VIII. — Haut et puissant Claude de Conan, Sgr de La Bouchardière, fils de haut et puissant Antoine et de feue Madeleine du Breuil de Théon, fut capitaine au régiment d'Angouléme, et tué, le 8 juin, 1697, dans la paroisse de Saint-Crespin-de-Bourdeille, par Nicolas Gautier des Farges de Jomelières. Il avait épousé, par contrat du 3 juin 1692, signé Chancel, Marie-Jacquette de Pindray, demoiselle de Bretanges, fille de feu Louis, chevalier, Sgr de Fontenille, Les Graujes, Bretanges et de Baussac en partie, et de Charlotte de Saint-Laurent.

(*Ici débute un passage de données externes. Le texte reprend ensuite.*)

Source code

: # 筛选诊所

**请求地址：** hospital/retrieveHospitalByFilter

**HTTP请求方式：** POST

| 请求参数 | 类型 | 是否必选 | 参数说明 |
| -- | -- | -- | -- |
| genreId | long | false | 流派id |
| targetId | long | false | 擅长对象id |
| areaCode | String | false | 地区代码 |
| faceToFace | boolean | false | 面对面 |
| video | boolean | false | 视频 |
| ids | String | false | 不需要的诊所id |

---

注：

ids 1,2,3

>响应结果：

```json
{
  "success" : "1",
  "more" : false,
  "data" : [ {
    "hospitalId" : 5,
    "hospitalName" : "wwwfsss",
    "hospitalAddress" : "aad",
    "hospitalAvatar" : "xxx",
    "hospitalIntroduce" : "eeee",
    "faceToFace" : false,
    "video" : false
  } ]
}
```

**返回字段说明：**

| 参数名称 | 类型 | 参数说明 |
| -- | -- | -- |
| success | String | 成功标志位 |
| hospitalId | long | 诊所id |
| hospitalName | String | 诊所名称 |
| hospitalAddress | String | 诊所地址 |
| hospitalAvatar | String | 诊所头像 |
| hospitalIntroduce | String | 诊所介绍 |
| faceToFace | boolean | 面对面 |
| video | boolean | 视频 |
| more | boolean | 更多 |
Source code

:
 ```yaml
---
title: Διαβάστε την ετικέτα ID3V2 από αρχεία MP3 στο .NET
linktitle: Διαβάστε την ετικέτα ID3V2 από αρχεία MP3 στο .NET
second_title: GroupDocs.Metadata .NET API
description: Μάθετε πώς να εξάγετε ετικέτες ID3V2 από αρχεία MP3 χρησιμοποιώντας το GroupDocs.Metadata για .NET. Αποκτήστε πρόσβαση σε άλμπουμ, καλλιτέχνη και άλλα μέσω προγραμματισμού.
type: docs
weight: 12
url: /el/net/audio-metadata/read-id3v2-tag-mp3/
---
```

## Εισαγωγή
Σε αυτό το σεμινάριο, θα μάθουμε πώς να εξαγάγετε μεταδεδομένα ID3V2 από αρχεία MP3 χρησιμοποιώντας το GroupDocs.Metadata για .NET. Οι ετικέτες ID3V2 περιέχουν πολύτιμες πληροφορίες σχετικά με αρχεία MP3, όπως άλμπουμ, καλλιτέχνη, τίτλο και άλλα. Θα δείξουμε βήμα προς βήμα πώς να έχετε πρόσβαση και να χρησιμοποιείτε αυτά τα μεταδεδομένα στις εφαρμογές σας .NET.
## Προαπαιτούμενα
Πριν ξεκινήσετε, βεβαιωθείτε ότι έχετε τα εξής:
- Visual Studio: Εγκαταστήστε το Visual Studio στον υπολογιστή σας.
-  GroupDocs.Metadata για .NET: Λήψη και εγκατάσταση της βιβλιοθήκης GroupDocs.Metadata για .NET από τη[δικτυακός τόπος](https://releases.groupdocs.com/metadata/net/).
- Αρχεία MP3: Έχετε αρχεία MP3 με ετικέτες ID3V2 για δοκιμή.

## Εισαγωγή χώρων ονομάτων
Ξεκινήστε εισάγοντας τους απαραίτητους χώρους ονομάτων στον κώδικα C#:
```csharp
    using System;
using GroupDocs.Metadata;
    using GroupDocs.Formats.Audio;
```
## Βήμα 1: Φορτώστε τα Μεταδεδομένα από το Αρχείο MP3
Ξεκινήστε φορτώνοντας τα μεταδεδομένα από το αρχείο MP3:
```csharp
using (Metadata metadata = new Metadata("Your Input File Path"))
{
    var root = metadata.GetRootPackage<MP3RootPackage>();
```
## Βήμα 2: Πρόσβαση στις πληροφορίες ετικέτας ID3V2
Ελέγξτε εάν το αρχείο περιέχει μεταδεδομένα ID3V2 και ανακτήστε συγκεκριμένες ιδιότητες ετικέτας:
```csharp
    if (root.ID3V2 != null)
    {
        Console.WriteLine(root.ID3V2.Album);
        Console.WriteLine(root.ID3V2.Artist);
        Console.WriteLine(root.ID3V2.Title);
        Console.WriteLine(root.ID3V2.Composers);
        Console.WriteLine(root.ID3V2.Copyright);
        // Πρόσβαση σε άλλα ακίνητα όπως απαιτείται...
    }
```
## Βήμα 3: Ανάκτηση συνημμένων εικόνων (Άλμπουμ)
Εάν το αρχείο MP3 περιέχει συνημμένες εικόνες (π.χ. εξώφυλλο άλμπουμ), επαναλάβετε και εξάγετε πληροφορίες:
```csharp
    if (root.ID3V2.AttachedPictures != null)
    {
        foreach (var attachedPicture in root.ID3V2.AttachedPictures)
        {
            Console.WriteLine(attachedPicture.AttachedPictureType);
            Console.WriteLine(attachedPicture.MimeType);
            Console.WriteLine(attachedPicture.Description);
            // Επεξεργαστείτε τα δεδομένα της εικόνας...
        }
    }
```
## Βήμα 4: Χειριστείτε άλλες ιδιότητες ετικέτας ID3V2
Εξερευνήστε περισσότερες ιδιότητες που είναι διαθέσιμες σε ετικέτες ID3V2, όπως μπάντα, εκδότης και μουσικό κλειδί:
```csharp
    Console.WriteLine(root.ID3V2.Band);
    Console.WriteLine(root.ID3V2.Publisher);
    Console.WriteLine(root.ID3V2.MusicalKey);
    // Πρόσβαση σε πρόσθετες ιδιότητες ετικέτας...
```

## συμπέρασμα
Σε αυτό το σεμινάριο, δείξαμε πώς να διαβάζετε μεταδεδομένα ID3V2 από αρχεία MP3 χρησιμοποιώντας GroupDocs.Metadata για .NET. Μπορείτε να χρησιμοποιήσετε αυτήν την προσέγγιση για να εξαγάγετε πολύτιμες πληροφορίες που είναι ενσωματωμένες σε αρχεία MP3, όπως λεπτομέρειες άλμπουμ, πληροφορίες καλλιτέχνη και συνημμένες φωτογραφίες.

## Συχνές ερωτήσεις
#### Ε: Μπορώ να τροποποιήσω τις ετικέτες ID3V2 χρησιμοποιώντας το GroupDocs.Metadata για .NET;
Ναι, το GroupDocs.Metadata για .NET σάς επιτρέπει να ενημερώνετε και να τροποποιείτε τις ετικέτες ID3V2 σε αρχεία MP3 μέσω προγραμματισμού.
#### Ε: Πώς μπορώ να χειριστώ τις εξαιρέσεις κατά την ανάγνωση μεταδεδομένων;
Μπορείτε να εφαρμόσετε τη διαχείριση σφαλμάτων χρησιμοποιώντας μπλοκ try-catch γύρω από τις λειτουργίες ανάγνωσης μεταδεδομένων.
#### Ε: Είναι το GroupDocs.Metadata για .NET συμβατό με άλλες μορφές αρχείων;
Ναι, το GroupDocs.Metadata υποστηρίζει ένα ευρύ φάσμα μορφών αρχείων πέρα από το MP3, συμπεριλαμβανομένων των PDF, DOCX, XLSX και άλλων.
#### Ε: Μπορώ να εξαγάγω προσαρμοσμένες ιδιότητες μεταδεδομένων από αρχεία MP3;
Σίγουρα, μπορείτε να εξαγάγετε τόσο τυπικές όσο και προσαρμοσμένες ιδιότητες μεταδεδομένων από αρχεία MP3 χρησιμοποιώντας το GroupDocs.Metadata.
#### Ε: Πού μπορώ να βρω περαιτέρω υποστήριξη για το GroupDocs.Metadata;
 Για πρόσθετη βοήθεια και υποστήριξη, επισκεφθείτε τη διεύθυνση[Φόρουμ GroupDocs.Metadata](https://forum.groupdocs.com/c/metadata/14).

Elle se remaria, le 1er mai 1701, avec Jean de Compniac, chevalier, Sgr de Romain en Périgord, et mourut, âgée de quatre-vingts ans, le 16 avril 1752. De son premier mariage elle eut : 1° Louis-Thomas, qui suit; 2° Antoine, Sr de Haute-Faye, né le 24 octobre 1696, et mort sans hoirs; 3° Renée, demoiselle de Conezac, née le 4 octobre 1698, mariée avec Gabriel d'Expert, chevalier, Sgr de Saint-Paul-la-Roche en Périgord, et morte le 29 janvier 1722; 4° Marie-Susanne, demoiselle de La Bouchardière, née le 10 février 1698, mariée, le 19 juillet 1721, avec Michel de Compniac, chevalier, Sgr de Romain 5° et 6° Charlotte et Antoine, morts en bas-âge.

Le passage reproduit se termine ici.